Letter From Crimea: Stalin, Putin and the Exile Tartars

This is the twelfth in a series about a journey, by train and bicycle, across Russia to Crimea shortly before the war began.

The Khan’s Palace in Bakhchysarai, once the center of the Tatar civilization in Crimea. In 1944, the Soviet leader Joseph Stalin deported the Tatars to Central Asia. Only when Ukraine became independent from the Soviet Union in 1991 did some of the Tatars return to Crimea. Photo: Matthew Stevenson.

I appreciated staying on my train to the next stop, Bakhchysarai, more than I relished disembarking into a heavy rain. Under an awning at the small station, I pulled on my poncho, rain hat, and gloves, and slowly biked into a maelstrom, figuring I had not come to Crimea to hide from the rain in the Bakhchysarai railroad station.

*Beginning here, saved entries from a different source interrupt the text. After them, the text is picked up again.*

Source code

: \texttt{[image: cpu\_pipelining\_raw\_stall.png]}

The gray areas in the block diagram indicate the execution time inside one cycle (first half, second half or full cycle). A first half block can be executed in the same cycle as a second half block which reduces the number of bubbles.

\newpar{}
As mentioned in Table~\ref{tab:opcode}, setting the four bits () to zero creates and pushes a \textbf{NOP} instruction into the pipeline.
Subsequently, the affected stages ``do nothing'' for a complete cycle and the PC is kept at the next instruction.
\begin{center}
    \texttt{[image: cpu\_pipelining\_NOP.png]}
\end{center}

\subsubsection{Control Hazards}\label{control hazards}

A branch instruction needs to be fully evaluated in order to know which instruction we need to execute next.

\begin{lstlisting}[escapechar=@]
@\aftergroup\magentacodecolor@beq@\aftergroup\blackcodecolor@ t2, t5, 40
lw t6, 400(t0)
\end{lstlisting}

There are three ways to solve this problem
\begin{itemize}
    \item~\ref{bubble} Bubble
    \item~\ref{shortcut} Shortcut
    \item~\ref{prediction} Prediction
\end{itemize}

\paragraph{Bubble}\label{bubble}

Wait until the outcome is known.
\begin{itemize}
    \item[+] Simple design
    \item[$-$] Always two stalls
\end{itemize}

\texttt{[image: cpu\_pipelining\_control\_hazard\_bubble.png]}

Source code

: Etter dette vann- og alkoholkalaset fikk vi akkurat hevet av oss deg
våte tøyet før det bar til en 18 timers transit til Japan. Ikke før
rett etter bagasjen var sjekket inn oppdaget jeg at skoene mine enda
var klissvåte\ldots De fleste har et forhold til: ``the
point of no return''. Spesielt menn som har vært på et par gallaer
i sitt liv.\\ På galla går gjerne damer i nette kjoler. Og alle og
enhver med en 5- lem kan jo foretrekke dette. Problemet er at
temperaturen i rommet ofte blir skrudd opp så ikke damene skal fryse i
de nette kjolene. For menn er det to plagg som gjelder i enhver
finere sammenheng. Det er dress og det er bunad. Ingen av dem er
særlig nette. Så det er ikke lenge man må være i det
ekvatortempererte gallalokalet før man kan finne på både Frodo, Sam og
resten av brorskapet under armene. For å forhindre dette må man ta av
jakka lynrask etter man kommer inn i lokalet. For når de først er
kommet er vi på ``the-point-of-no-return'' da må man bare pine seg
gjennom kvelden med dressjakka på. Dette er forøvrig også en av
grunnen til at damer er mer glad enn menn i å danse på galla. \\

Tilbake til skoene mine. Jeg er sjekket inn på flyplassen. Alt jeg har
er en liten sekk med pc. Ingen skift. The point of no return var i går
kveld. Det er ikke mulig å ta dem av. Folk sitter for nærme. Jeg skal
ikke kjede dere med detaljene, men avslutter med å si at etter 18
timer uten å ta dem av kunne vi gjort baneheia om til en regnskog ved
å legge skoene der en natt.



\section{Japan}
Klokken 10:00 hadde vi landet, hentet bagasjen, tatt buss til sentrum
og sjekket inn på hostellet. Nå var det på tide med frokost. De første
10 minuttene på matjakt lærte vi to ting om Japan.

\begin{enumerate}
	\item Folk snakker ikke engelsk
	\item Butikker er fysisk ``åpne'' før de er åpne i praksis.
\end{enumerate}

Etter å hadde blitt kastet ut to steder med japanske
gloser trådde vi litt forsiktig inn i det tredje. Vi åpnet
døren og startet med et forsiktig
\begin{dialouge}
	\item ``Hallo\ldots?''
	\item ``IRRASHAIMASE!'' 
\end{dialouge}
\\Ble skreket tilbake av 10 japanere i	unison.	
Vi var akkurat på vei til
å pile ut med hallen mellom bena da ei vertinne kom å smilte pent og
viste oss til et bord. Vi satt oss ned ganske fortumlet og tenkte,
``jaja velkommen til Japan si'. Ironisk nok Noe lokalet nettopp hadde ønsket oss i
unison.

In my traveling bag I had maps and printed pages of guides to Bakhchysarai, but all they helped to do was to point me in the right direction to the Khan’s Palace, which was up a hill lined with car traffic and (now) puddles. Pedaling the bike up the narrow, busy road, I thought to myself how smart I was to pack my bathing suit for a summer visit to Crimea. But at least I had made it to the region at the heart of so many conflicts and wars.

Arrival in Crimea

In the end it was less than two miles to the Khan’s Palace, which had yet to open for the day. Across the street were tourist restaurants and cafés that looked tempting, but since I was on my way to getting soaked I decided to stick with the bike and ride to some of the surrounding churches and monasteries that are carved into the rocky mountains that overhang Bakhchysarai. (Buddhist temples in the misty hills of South Korea often have the same look.)

My ride proved another bad idea, as the rain grew heavier, so after seeing (through the fog) Svyato-Uspenskiy Peshchernyy Monastary, I turned back to Bakhchysarai to await the opening of the palace, that which Alexander Pushkin wrote about in his epic poem, Fountain of Tears. Of his visit in the 1820s he wrote:

I visited Bakhchisarai
In oblivion dormant Palace.
Among the silent transitions
I wandered there…

I would like to report that I, too, wandered about a “dormant palace”, but the Khan’s Palace, when it finally opened, was overrun with local tourists, looking for something to do on a rainy summer day.

The Khan’s Palace in Bakhchysarai

I joined the sodden admission line and when I got to the celebrated main gate behind which lie the fountain, harems, mosques and minarets, court reception rooms, and bedrooms worthy of a khan, I hit a brick wall, in the form of the security officers selling admission tickets.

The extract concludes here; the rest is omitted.